Tag Archives: Nested ESXI

NestedESXi – Network Performance Improvements with Learnswitch

I’ve been running my NestedESXi homelab for about eight months now but in all that time I had not installed or enabled the ESXi MAC Learning dvFilter. As a quick refresher the VMware Fling addresses the issues with nested ESXi hosts and the impact that promiscuous mode has when enabled on virtual switches. In a nutshell, network traffic will hit all the network interfaces attached to the portgroup which reduces network throughput and also increases latency and impacts CPU.

The ESXi MAC Learn dvFilter Fling was released about two years ago and its a must have for those running homelabs or work labs running nested ESXi. However earlier this year a new fling was released that improves on the dvFilter and addresses some of it’s limitations. The new native MAC Learning VMkernel module is called Learnswitch.

ESXi Learnswitch is a complete implementation of MAC Learning and Filtering and is designed as a wrapper around the host virtual switch. It supports learning multiple source MAC addresses on virtual network interface cards (vNIC) and filters packets from egressing the wrong port based on destination MAC lookup.
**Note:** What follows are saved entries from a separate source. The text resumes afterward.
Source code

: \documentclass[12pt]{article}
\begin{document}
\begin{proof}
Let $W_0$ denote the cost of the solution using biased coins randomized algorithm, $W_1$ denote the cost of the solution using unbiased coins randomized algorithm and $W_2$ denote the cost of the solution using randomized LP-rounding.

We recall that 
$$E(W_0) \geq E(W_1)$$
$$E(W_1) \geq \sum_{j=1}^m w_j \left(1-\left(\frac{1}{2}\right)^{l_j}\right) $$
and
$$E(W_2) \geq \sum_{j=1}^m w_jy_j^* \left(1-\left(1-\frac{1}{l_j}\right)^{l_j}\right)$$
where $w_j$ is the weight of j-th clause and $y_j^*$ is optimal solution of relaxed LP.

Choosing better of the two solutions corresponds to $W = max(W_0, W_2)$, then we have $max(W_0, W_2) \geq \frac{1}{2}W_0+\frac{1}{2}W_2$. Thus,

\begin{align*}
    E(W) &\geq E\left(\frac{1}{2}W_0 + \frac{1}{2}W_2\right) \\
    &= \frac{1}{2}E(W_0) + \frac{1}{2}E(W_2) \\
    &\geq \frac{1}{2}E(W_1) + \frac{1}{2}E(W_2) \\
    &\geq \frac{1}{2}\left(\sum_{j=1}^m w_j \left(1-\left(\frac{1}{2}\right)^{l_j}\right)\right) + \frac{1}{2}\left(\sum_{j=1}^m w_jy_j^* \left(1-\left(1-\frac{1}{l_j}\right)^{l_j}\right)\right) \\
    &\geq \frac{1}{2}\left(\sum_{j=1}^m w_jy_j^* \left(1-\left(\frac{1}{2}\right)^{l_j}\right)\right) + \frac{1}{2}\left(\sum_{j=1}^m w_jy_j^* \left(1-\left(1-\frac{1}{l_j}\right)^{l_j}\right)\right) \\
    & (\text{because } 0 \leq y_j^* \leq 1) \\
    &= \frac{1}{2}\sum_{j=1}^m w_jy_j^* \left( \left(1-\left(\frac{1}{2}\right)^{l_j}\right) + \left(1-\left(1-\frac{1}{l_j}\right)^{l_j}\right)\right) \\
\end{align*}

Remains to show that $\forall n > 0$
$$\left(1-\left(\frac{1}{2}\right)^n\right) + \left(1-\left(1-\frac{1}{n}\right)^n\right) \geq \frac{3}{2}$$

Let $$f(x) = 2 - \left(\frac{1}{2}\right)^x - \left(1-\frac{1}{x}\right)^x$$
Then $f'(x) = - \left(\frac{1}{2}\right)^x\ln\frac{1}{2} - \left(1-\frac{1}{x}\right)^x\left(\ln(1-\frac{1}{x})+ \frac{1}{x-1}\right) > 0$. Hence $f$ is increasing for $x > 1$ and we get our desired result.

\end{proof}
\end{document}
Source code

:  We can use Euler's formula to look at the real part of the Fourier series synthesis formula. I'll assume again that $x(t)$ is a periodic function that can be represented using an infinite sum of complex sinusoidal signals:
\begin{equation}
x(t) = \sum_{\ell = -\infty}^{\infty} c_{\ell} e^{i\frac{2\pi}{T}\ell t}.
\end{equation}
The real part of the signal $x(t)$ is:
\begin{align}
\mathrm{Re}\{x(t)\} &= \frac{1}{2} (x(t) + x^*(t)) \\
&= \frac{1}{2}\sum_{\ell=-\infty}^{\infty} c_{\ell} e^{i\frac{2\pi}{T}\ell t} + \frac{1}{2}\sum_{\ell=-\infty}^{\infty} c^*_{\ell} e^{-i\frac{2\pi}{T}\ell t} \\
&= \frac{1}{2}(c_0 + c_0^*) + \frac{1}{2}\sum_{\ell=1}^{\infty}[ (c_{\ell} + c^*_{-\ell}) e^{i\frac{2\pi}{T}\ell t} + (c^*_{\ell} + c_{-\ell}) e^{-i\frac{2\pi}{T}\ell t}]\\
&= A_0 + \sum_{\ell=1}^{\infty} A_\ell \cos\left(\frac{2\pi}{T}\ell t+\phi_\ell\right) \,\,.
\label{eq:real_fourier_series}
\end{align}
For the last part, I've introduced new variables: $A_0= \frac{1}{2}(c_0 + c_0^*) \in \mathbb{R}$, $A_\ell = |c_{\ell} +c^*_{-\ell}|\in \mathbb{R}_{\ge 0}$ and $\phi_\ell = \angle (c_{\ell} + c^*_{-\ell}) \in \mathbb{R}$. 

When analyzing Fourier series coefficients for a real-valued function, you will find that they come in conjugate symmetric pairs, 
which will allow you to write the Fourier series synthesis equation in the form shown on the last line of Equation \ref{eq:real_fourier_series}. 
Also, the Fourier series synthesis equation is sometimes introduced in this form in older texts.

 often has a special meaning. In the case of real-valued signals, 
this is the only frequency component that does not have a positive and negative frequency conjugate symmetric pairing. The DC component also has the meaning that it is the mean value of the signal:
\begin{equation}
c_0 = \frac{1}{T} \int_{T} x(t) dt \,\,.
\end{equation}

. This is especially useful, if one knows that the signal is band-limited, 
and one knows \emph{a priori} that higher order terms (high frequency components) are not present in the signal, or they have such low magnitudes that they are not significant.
This substantially improves overall network throughput and system performance for nested ESX and container use cases.

For a more in depth look at it’s functionality head over to William Lams blog post here.

dvFilter vs Learnswitch:

I was interested to see if the new Learnswitch offered any significant performance improvements over the dvFilter in addition to its main benefits. I went about installing and enabling the dvFilter in my lab and ran some basic performance tests using Crystal Disk Mark. Before that, I ran the performance test without either installed as a base.

Firstly to see what the network traffic looks like hitting the nested hosts you can see from the ESXTOP output below that each host is dealing with about the same amount of received packets. Overall throughput is reduced when this happens.

In terms of performance the Crystal Disk Mark test run on a nested VM (right) showed reduced performance across all tests when compared to one run on the parent host (left) directly.

There was also elevated datastore latency and significant CPU usage due to the overheads with the increased traffic hitting all interfaces.

The CPU usage alone shows the value in having the dvFilter or Learnswitch installed when running nested ESXi hosts.

With the baseline testing done I installed and enabled the dvFilter and then ran the same tests. For a detailed look at how to install the dvFilter (just in case you don’t fit the requirements for using the Learnswitch module) check out my initial post on the dvFilter here. Having gone through that I went about uninstalling the dvFilter and installing and configuring the Learnswitch.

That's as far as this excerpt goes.